Give back an exact copy of the lines below, from the first through the line with "out of the database, to"; please stop there.

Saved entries

....................

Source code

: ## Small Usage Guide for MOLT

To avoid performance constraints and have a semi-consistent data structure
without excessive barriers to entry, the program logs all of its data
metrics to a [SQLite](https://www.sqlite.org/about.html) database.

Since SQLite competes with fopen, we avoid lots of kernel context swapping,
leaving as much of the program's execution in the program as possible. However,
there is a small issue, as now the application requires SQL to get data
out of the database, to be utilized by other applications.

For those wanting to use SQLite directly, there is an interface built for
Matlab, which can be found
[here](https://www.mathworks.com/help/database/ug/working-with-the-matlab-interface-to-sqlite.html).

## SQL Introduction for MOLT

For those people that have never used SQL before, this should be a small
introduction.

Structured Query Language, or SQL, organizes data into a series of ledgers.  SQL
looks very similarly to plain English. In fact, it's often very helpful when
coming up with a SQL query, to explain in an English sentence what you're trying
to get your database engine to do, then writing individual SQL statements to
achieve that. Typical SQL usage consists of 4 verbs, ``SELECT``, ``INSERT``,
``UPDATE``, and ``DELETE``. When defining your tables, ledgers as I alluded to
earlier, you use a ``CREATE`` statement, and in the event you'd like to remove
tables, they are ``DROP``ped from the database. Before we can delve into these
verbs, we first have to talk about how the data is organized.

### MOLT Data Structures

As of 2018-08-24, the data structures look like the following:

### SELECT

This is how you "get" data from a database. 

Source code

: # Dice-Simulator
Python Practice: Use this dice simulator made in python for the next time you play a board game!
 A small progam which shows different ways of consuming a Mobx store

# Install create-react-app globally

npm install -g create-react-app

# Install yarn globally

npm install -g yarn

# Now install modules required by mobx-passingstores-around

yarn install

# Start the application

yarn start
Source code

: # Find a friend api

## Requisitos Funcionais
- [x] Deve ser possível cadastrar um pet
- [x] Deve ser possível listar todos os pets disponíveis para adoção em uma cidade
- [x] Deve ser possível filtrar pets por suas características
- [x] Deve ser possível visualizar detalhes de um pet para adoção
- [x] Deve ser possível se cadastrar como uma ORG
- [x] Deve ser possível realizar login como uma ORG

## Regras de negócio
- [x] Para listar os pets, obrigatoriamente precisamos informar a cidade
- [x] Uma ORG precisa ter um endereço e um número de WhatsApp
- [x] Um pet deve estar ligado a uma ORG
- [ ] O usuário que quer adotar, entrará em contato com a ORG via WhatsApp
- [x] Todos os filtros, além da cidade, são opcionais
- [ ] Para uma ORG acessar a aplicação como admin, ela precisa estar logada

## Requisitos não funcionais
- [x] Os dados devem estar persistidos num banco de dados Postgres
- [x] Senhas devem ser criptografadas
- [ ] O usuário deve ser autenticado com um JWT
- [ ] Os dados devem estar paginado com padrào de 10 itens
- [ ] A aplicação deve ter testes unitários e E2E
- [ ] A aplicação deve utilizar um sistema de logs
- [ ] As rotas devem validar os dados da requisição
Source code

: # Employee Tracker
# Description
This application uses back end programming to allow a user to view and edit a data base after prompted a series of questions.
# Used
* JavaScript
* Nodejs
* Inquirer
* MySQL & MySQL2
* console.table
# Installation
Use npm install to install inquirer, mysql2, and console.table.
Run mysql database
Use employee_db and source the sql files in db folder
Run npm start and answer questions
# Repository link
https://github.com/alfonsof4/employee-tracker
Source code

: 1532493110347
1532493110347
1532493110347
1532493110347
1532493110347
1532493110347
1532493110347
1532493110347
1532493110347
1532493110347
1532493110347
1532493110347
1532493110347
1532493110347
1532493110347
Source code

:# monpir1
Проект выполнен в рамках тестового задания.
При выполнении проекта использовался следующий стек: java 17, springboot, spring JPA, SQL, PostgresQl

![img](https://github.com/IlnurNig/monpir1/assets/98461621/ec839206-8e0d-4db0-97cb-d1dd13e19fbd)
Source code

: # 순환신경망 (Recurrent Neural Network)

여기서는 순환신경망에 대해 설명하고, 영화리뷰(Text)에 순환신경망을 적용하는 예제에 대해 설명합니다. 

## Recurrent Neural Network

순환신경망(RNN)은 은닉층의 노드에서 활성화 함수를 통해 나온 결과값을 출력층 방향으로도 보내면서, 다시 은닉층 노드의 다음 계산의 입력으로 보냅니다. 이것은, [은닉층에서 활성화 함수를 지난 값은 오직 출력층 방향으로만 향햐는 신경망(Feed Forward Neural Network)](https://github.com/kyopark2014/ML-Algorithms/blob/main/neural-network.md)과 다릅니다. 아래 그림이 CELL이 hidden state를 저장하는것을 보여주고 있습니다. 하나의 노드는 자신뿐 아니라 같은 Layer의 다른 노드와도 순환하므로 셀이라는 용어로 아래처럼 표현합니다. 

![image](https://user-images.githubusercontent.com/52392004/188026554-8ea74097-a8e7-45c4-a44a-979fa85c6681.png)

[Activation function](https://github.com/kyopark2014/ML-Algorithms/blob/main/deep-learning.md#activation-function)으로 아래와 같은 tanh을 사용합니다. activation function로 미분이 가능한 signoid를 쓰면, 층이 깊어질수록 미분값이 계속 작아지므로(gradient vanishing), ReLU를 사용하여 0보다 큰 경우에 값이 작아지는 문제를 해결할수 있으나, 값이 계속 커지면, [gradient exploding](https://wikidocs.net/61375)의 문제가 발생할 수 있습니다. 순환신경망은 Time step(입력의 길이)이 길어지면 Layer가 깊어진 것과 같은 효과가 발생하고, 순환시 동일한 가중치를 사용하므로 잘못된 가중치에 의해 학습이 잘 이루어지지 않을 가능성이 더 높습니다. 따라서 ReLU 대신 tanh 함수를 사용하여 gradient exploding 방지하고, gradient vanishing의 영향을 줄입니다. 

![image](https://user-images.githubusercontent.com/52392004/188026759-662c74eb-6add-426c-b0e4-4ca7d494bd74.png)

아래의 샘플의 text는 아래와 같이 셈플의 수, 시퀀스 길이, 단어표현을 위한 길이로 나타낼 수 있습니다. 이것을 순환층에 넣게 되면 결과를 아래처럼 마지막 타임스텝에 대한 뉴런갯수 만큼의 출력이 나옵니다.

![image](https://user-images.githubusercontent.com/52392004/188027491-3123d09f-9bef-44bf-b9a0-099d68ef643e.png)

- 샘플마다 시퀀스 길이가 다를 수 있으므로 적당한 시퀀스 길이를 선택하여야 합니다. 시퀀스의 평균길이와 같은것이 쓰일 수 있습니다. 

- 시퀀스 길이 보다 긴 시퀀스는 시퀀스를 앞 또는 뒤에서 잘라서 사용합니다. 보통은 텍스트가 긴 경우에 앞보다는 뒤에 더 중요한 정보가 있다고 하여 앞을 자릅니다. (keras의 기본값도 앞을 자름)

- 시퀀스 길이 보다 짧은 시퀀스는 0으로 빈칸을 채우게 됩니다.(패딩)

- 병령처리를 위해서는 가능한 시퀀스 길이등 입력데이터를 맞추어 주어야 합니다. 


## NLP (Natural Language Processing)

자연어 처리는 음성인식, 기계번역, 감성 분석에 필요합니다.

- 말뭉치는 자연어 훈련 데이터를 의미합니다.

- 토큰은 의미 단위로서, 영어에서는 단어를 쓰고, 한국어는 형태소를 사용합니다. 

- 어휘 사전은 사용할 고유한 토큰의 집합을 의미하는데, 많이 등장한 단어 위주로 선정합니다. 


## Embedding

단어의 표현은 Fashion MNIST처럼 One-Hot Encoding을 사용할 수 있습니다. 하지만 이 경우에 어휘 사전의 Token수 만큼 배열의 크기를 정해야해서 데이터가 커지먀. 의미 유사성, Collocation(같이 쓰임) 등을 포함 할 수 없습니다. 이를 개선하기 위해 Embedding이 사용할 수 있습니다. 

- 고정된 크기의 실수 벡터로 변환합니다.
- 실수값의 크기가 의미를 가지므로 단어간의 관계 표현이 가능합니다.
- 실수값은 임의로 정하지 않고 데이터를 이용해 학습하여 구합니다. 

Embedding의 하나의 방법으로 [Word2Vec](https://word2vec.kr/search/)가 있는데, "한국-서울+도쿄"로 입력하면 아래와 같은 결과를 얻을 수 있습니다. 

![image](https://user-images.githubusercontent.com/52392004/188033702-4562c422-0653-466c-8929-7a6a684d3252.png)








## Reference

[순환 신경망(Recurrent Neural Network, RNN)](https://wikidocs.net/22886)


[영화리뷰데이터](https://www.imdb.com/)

....................

Result below
Source code

: ## Small Usage Guide for MOLT

To avoid performance constraints and have a semi-consistent data structure
without excessive barriers to entry, the program logs all of its data
metrics to a [SQLite](https://www.sqlite.org/about.html) database.

Since SQLite competes with fopen, we avoid lots of kernel context swapping,
leaving as much of the program's execution in the program as possible. However,
there is a small issue, as now the application requires SQL to get data
out of the database, to be utilized by other applications.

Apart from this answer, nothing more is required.